More than half of large businesses and a quarter of suppliers have seen cost savings as a result of carbon management within procurement, according to a report published by the Carbon Disclosure Project (CDP).
Sustainable supply chain practices are becoming more common, according to the survey (pdf) of 57 multinational CDP members and 1,000 of their suppliers.
The percentage of businesses that track and report supply chain emissions more than doubled in 2010, to 45 percent. And carbon management criteria are increasingly a part of supplier selection, up from 11 percent to 17 percent in 2010, the report said.
The research was carried out by management consulting firm A.T. Kearney.
“Whereas last year we saw a rise in the number of large organizations embedding climate change policy into the business strategy, now these policies are increasingly being put into practice at an operational level, across the entire supply chain,” said CDP program director Frances Way.
“What’s encouraging is that suppliers and large purchasing corporations alike are starting to realize the commercial benefits as a result of collaboration,” Way added.
In one example, PepsiCo used a carbon management strategy and energy assessment tool to find over $60 million in energy savings and a 16 percent reduction in per-unit energy use across its beverage plants, the report said.

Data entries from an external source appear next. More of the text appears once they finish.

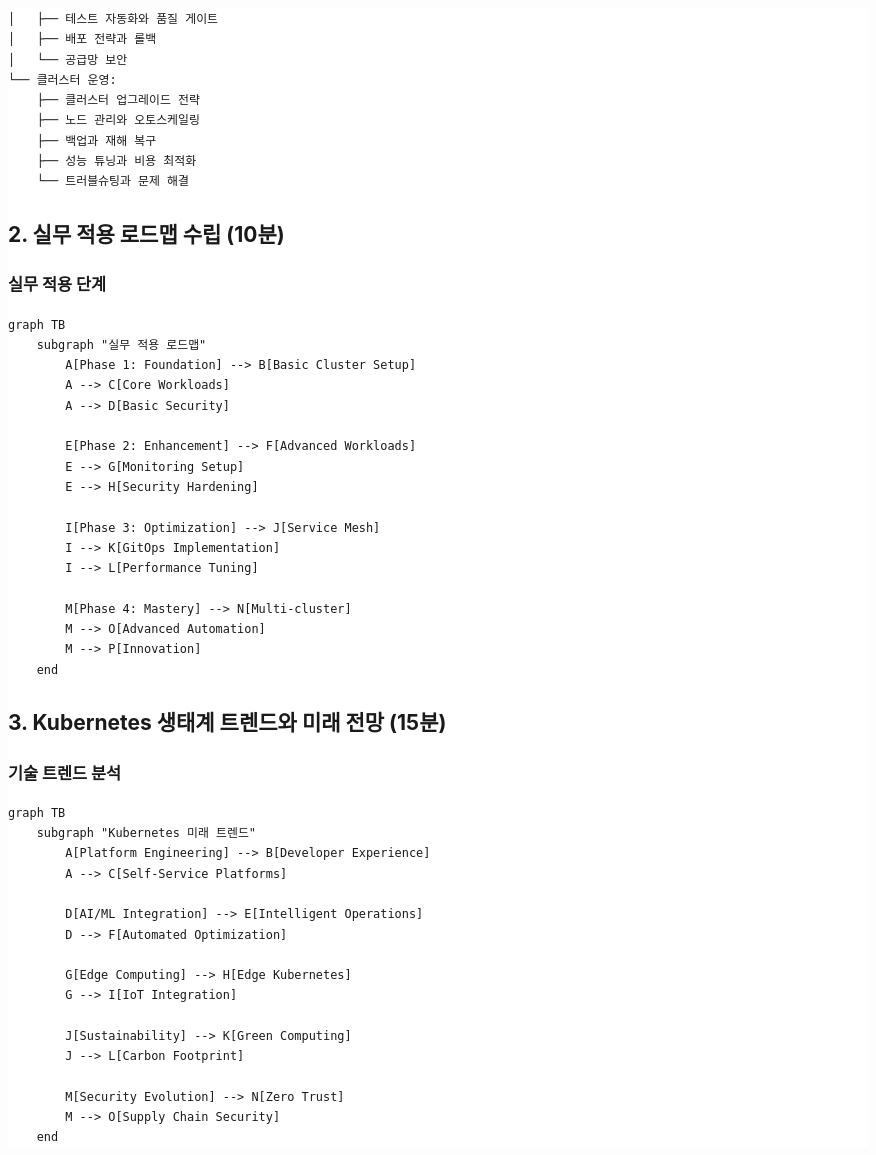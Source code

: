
 ```
│   ├── 테스트 자동화와 품질 게이트
│   ├── 배포 전략과 롤백
│   └── 공급망 보안
└── 클러스터 운영:
    ├── 클러스터 업그레이드 전략
    ├── 노드 관리와 오토스케일링
    ├── 백업과 재해 복구
    ├── 성능 튜닝과 비용 최적화
    └── 트러블슈팅과 문제 해결
```

## 2. 실무 적용 로드맵 수립 (10분)

### 실무 적용 단계

```mermaid
graph TB
    subgraph "실무 적용 로드맵"
        A[Phase 1: Foundation] --> B[Basic Cluster Setup]
        A --> C[Core Workloads]
        A --> D[Basic Security]
        
        E[Phase 2: Enhancement] --> F[Advanced Workloads]
        E --> G[Monitoring Setup]
        E --> H[Security Hardening]
        
        I[Phase 3: Optimization] --> J[Service Mesh]
        I --> K[GitOps Implementation]
        I --> L[Performance Tuning]
        
        M[Phase 4: Mastery] --> N[Multi-cluster]
        M --> O[Advanced Automation]
        M --> P[Innovation]
    end
```

## 3. Kubernetes 생태계 트렌드와 미래 전망 (15분)

### 기술 트렌드 분석

```mermaid
graph TB
    subgraph "Kubernetes 미래 트렌드"
        A[Platform Engineering] --> B[Developer Experience]
        A --> C[Self-Service Platforms]
        
        D[AI/ML Integration] --> E[Intelligent Operations]
        D --> F[Automated Optimization]
        
        G[Edge Computing] --> H[Edge Kubernetes]
        G --> I[IoT Integration]
        
        J[Sustainability] --> K[Green Computing]
        J --> L[Carbon Footprint]
        
        M[Security Evolution] --> N[Zero Trust]
        M --> O[Supply Chain Security]
    end
```
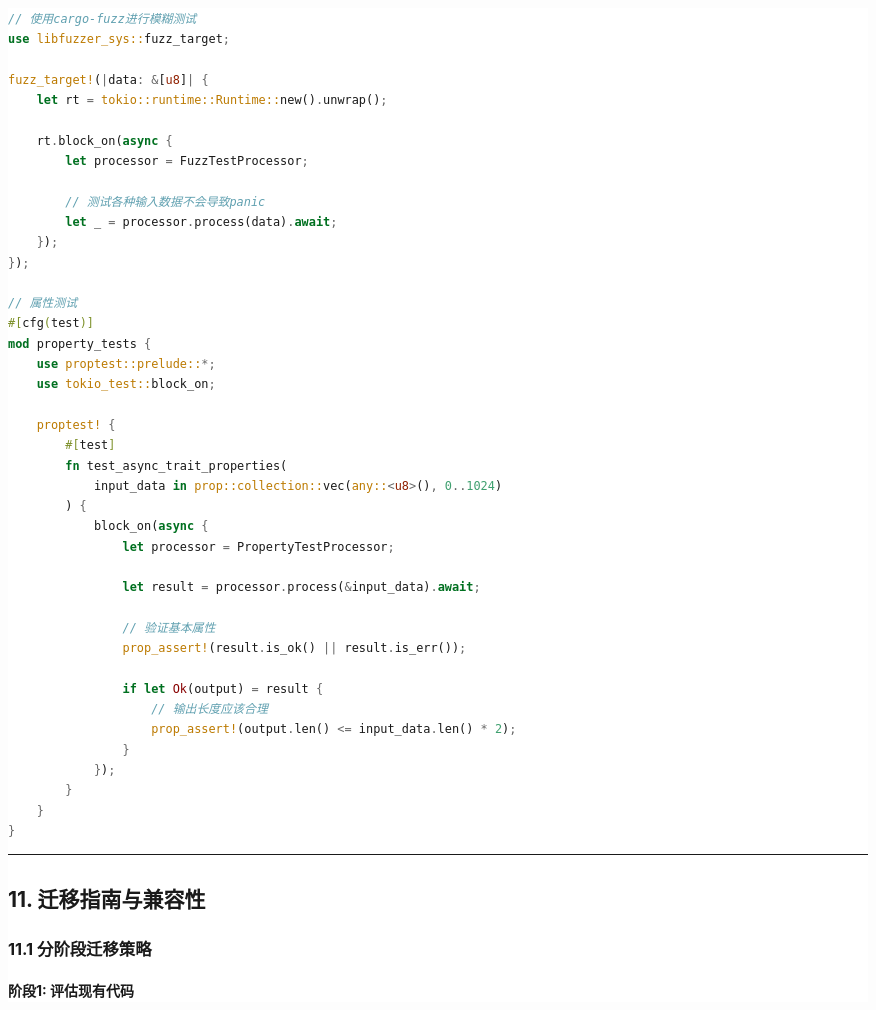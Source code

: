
 ```rust
// 使用cargo-fuzz进行模糊测试
use libfuzzer_sys::fuzz_target;

fuzz_target!(|data: &[u8]| {
    let rt = tokio::runtime::Runtime::new().unwrap();
    
    rt.block_on(async {
        let processor = FuzzTestProcessor;
        
        // 测试各种输入数据不会导致panic
        let _ = processor.process(data).await;
    });
});

// 属性测试
#[cfg(test)]
mod property_tests {
    use proptest::prelude::*;
    use tokio_test::block_on;
    
    proptest! {
        #[test]
        fn test_async_trait_properties(
            input_data in prop::collection::vec(any::<u8>(), 0..1024)
        ) {
            block_on(async {
                let processor = PropertyTestProcessor;
                
                let result = processor.process(&input_data).await;
                
                // 验证基本属性
                prop_assert!(result.is_ok() || result.is_err());
                
                if let Ok(output) = result {
                    // 输出长度应该合理
                    prop_assert!(output.len() <= input_data.len() * 2);
                }
            });
        }
    }
}
```

---

## 11. 迁移指南与兼容性

### 11.1 分阶段迁移策略

#### 阶段1: 评估现有代码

The survey found that 72 percent of large businesses have their data verified externally, but only 39 percent of suppliers do so. The report attributed this to the high costs associated with third-party verification.
More than 79 percent of members of the CDP Supply Chain program now employ a formal climate change strategy, up from 63 percent in 2009, the report said. CDP Supply Chain helps companies to gather information on their suppliers, and produces custom reports for each member company based on their procurement practices and their suppliers’ performance.
Last month an Ernst & Young report said that the CDP Supply Chain program is pushing even more organizations to report on these issues.